The Spaces He Leaves

My lover is suffering from a terrible disease. I don’t know how he caught it, only that one morning he was heaving rose petals into the toilet and the next the doctor explained that there was an entire garden within his chest. It’s been a month, and now he’s shaving blades of grass off his legs.

Nobody knows what is wrong with him. We’ve tried doctors and surgeons from across the country without a stroke of luck. Every treatment to remove the malignant matter is fruitless, for everything that is cut out of him regrows at a more furious pace. There are roots strangling his veins and climbing vines marching their way up his spine and into his skull. There were a lot of calls at first, people asking when he would be back at work, that his coworkers were worried, or that he had missed his appointment to get the oil changed on his car. Eventually the calls had stopped. Now it was just us.

The last day he was healthy, he had been sad about himself.

This was not something that was unusual. He was often sad about himself, and it was one of the reasons why I loved him. We would sit together on the couch, him laying his head on my chest with my fingers in his hair because I knew no woman had held him in such a way before. He never said a word to me about it, but the pool in his dark eyes made my skin lift with emotion.

That day we were sitting just like that: his head on my chest and my fingers in his hair. It was raining outside, gently moving from our gutters to drip onto the sidewalk. He lifted his head and said to me, “There’s not enough sun in the world.”

I thought about that for a bit, listened to the rain hit the roof and the sound of him breathing. “I think it’s easy to say that on a day like today,” I murmured.

“It’s not just today,” he said. “I’ve thought about it often.”

“Why do you think that?”

He pressed his head into my shoulder and held me tighter.

“I don’t know.”

I didn’t press him, and was surprised when he added softly, “I just don’t know who the person I am is supposed to be.”

“The person you are is whoever you want it to be,” I said. “Maybe there isn’t enough sun in the world because it encourages us to always grow towards the light.”

He looked at me with those unwavering eyes and didn’t say anything more. I took his fingers in my own and leaned in and kissed him. Took his face in my palms and the kiss was soft and sweet and our faces were too close for anything else to be happening. I made love to him. I told him I loved him and meant it. I could feel the void within him, my affection falling into it like a star being devoured by a black hole. For a long time I thought I could fill the void, that somebody wicked had stolen a piece from him and I could put it back.

I don’t think the same anymore.

This morning, over a month later, he is especially bad. I wake up and find him at the toilet again. He hasn’t left the house in a week and spends most of his time lying in bed. He hasn’t eaten anything in that time, only drinking copious amounts of water. I help him heave a nasty clump of dirt and plant matter. I rub the back of his neck and can feel something hard underneath, like the bark of a tree.

“You’re not getting any better,” I say to him. I don’t try and hide the pain in my voice. I had stopped that after the third surgery.

He had stopped replying for a long time, and when he does I’m not expecting it.

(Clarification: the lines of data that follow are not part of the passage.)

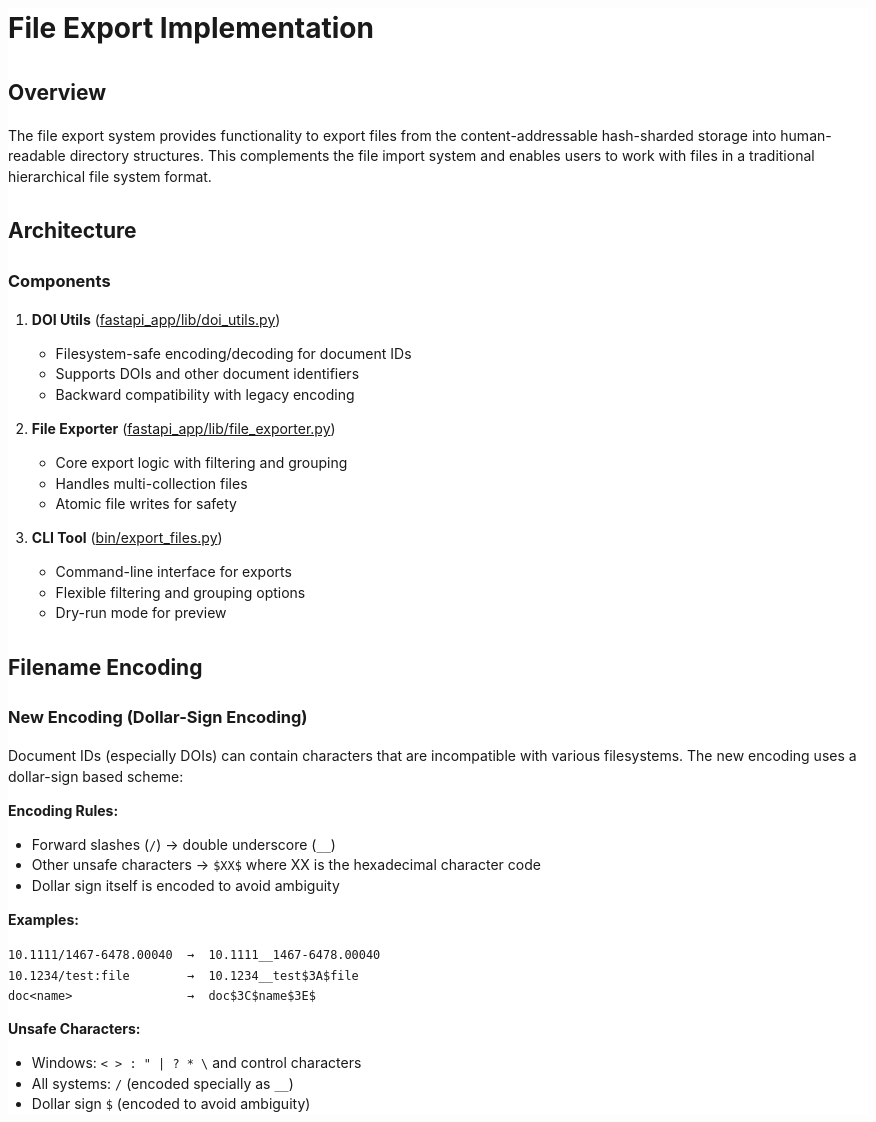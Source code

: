 # File Export Implementation

## Overview

The file export system provides functionality to export files from the content-addressable hash-sharded storage into human-readable directory structures. This complements the file import system and enables users to work with files in a traditional hierarchical file system format.

## Architecture

### Components

1. **DOI Utils** ([fastapi_app/lib/doi_utils.py](../../fastapi_app/lib/doi_utils.py))
   - Filesystem-safe encoding/decoding for document IDs
   - Supports DOIs and other document identifiers
   - Backward compatibility with legacy encoding

2. **File Exporter** ([fastapi_app/lib/file_exporter.py](../../fastapi_app/lib/file_exporter.py))
   - Core export logic with filtering and grouping
   - Handles multi-collection files
   - Atomic file writes for safety

3. **CLI Tool** ([bin/export_files.py](../../bin/export_files.py))
   - Command-line interface for exports
   - Flexible filtering and grouping options
   - Dry-run mode for preview

## Filename Encoding

### New Encoding (Dollar-Sign Encoding)

Document IDs (especially DOIs) can contain characters that are incompatible with various filesystems. The new encoding uses a dollar-sign based scheme:

**Encoding Rules:**
- Forward slashes (`/`) → double underscore (`__`)
- Other unsafe characters → `$XX$` where XX is the hexadecimal character code
- Dollar sign itself is encoded to avoid ambiguity

**Examples:**
```
10.1111/1467-6478.00040  →  10.1111__1467-6478.00040
10.1234/test:file        →  10.1234__test$3A$file
doc<name>                →  doc$3C$name$3E$
```

**Unsafe Characters:**
- Windows: `< > : " | ? * \` and control characters
- All systems: `/` (encoded specially as `__`)
- Dollar sign `$` (encoded to avoid ambiguity)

His voice is like creaking wood and rustling leaves.

“I don’t want to get better.”

“What?” I say, taking my hand off him.

“This is who I am,” he murmurs. “But I don’t know if I’m ready to go.”

This is the limit of my limits. I cannot bare to see him like this any longer. I wait until it is midnight, and then I hold his hand and lead him to the passenger seat of the car. I drive him to the park, the same park where we had first met. We lay out under the moon and the stars and I hold his head against my chest. His breathing is so shallow it’s almost inaudible.

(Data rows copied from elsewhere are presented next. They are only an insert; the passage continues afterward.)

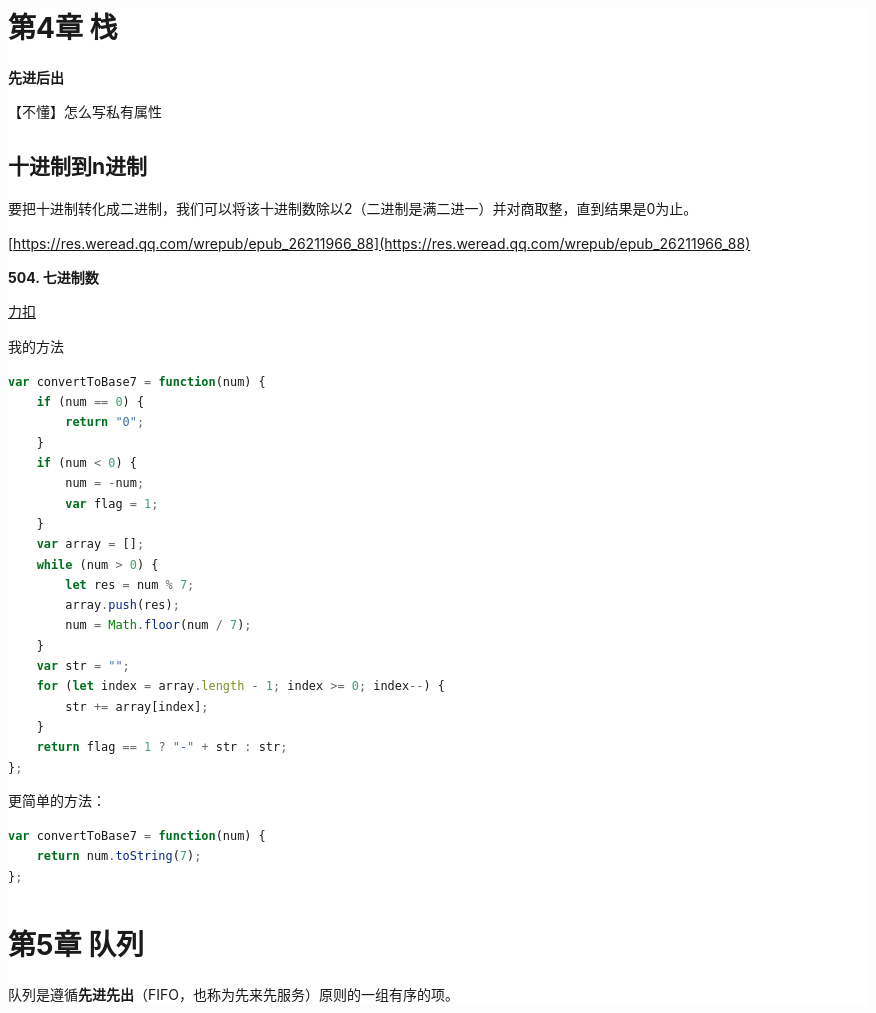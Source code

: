 # 第4章 栈

**先进后出**

【不懂】怎么写私有属性

## 十进制到n进制

要把十进制转化成二进制，我们可以将该十进制数除以2（二进制是满二进一）并对商取整，直到结果是0为止。

[https://res.weread.qq.com/wrepub/epub_26211966_88](https://res.weread.qq.com/wrepub/epub_26211966_88)

**504. 七进制数** 

[力扣](https://leetcode-cn.com/problems/base-7/)

我的方法

```jsx
var convertToBase7 = function(num) {
    if (num == 0) {
        return "0";
    }
    if (num < 0) {
        num = -num;
        var flag = 1;
    }
    var array = [];
    while (num > 0) {
        let res = num % 7;
        array.push(res);
        num = Math.floor(num / 7);
    }
    var str = "";
    for (let index = array.length - 1; index >= 0; index--) {
        str += array[index];
    }
    return flag == 1 ? "-" + str : str;
};
```

更简单的方法：

```jsx
var convertToBase7 = function(num) {
    return num.toString(7);
};
```

# 第5章 队列

队列是遵循**先进先出**（FIFO，也称为先来先服务）原则的一组有序的项。
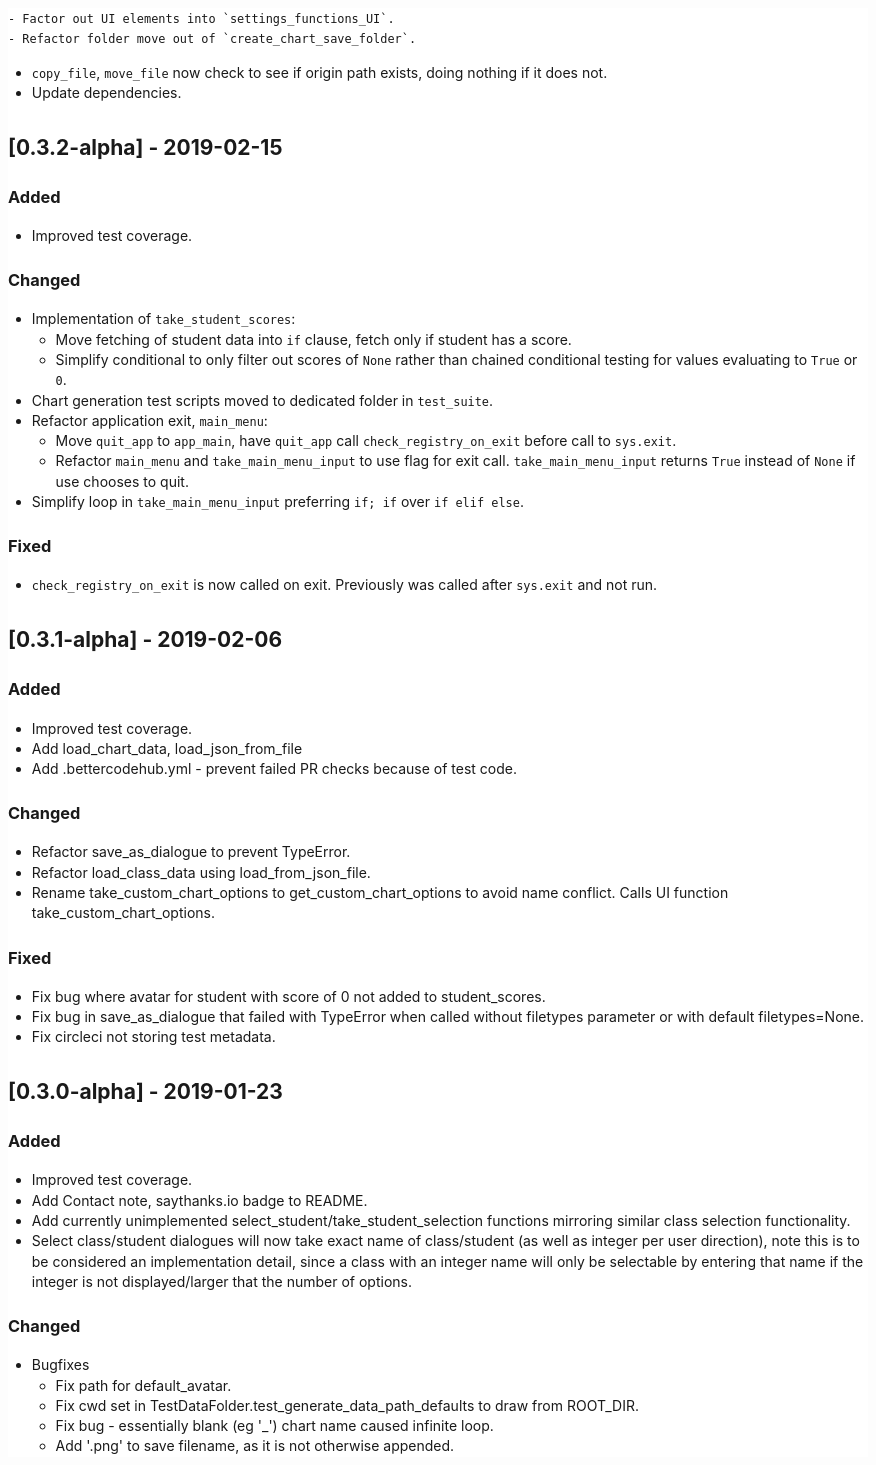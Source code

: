     - Factor out UI elements into `settings_functions_UI`.
    - Refactor folder move out of `create_chart_save_folder`. 
- `copy_file`, `move_file` now check to see if origin path exists, doing nothing if it does not.
- Update dependencies.

## [0.3.2-alpha] - 2019-02-15
### Added
- Improved test coverage.
### Changed
- Implementation of `take_student_scores`:
    - Move fetching of student data into `if` clause, fetch only if student has a score.
    - Simplify conditional to only filter out scores of `None` rather than chained conditional testing for values evaluating to `True` or `0`.
- Chart generation test scripts moved to dedicated folder in `test_suite`.
- Refactor application exit, `main_menu`:
    - Move `quit_app` to `app_main`, have `quit_app` call `check_registry_on_exit` before call to `sys.exit`.
    - Refactor `main_menu` and `take_main_menu_input` to use flag for exit call. `take_main_menu_input` returns `True` instead of `None` if use chooses to quit. 
- Simplify loop in `take_main_menu_input` preferring `if; if` over `if elif else`.
### Fixed
- `check_registry_on_exit` is now called on exit. Previously was called after `sys.exit` and not run. 

## [0.3.1-alpha] - 2019-02-06
### Added
- Improved test coverage.
- Add load_chart_data, load_json_from_file
- Add .bettercodehub.yml - prevent failed PR checks because of test code.
### Changed
- Refactor save_as_dialogue to prevent TypeError.
- Refactor load_class_data using load_from_json_file.
- Rename take_custom_chart_options to get_custom_chart_options to avoid name conflict. Calls UI function take_custom_chart_options.
### Fixed
- Fix bug where avatar for student with score of 0 not added to student_scores.
- Fix bug in save_as_dialogue that failed with TypeError when called without filetypes parameter or with default filetypes=None.
- Fix circleci not storing test metadata.

## [0.3.0-alpha] - 2019-01-23
### Added
- Improved test coverage.
- Add Contact note, saythanks.io badge to README.
- Add currently unimplemented select_student/take_student_selection functions mirroring similar class selection functionality.
- Select class/student dialogues will now take exact name of class/student (as well as integer per user direction), note this is to be considered an implementation detail, since a class with an integer name will only be selectable by entering that name if the integer is not displayed/larger that the number of options. 
### Changed
- Bugfixes
    - Fix path for default_avatar.
    - Fix cwd set in TestDataFolder.test_generate_data_path_defaults to draw from ROOT_DIR.
    - Fix bug - essentially blank (eg '_') chart name caused infinite loop. 
    - Add '.png' to save filename, as it is not otherwise appended.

“I love you,” I say to him. I truly mean it. “But it’s time for me to go. You can be the person you are, now.”

He closes those dark eyes, those tiny pools reflecting the stars, for the last time. When he opens them again, he is someone different but not unfamiliar.

His rips crack open like a flower in bloom. From his chest comes a thousand petals of all sorts of colors: reds, oranges, pinks, and purples. Most of his flesh and bone are gone, having nourished the plants within him for a month. His skin, paper-thin and hardly able to contain the garden inside, tears from everywhere as his chest rips open. The rest of him spills out onto the ground and quickly takes root, covering the last remnants of my lover in their foliage.

I turn around and walk back to the car.

Sometimes I think he’ll return to me some day. A naked man who dropped out of a tree somewhere, looking for his way back home. I make sure my phone number is listed in the paper. I know deep down, though, that he’s happier this way. I take up gardening and keep a small plot of flowers by the house. Somebody compliments me on them one day, telling me that they really fill out the space under the porch. I think about that as I lay in bed that night in the quiet of my small bedroom, and wonder if the plants growing inside my lover had filled all of his spaces, too. I wonder if the plants had been inside him all along, just waiting for the proper moment to grow and fill the void.

I close my eyes and the dark spaces waiting inside were so numerous I thought there wasn’t enough sun in the world.